» **EXERCISE GOAL**
Please give again, exactly and only, the stretch of lines from the one containing "## $ python3 julian.py" to the end of the entries below.
--------------------
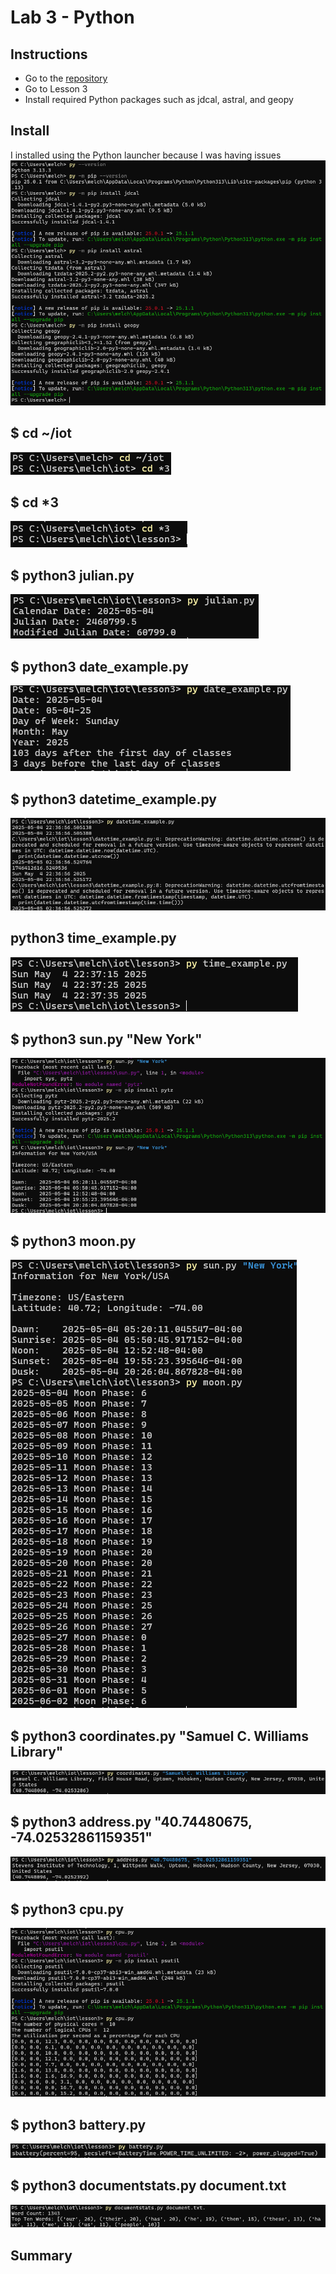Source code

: # Lab 3 - Python

## Instructions

- Go to the [repository](https://github.com/kevinwlu/iot) 
- Go to Lesson 3
- Install required Python packages such as jdcal, astral, and geopy

## Install
I installed using the Python launcher because I was having issues
![0](install.png)

## $ cd ~/iot
![0](0.png)

## $ cd *3
![0](1.png)

## $ python3 julian.py
![0](2.png)

## $ python3 date_example.py
![0](3.png)

## $ python3 datetime_example.py
![0](4.png)

## python3 time_example.py
![0](5.png)

## $ python3 sun.py "New York"
![0](6.png)

## $ python3 moon.py
![0](7.png)

## $ python3 coordinates.py "Samuel C. Williams Library"
![0](8.png)

## $ python3 address.py "40.74480675, -74.02532861159351"
![0](9.png)

## $ python3 cpu.py
![0](10.png)

## $ python3 battery.py
![0](11.png)

## $ python3 documentstats.py document.txt
![0](12.png)

## Summary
--------------------
» **TASK RESPONSE**
## $ python3 julian.py
![0](2.png)

## $ python3 date_example.py
![0](3.png)

## $ python3 datetime_example.py
![0](4.png)

## python3 time_example.py
![0](5.png)

## $ python3 sun.py "New York"
![0](6.png)

## $ python3 moon.py
![0](7.png)

## $ python3 coordinates.py "Samuel C. Williams Library"
![0](8.png)

## $ python3 address.py "40.74480675, -74.02532861159351"
![0](9.png)

## $ python3 cpu.py
![0](10.png)

## $ python3 battery.py
![0](11.png)

## $ python3 documentstats.py document.txt
![0](12.png)

## Summary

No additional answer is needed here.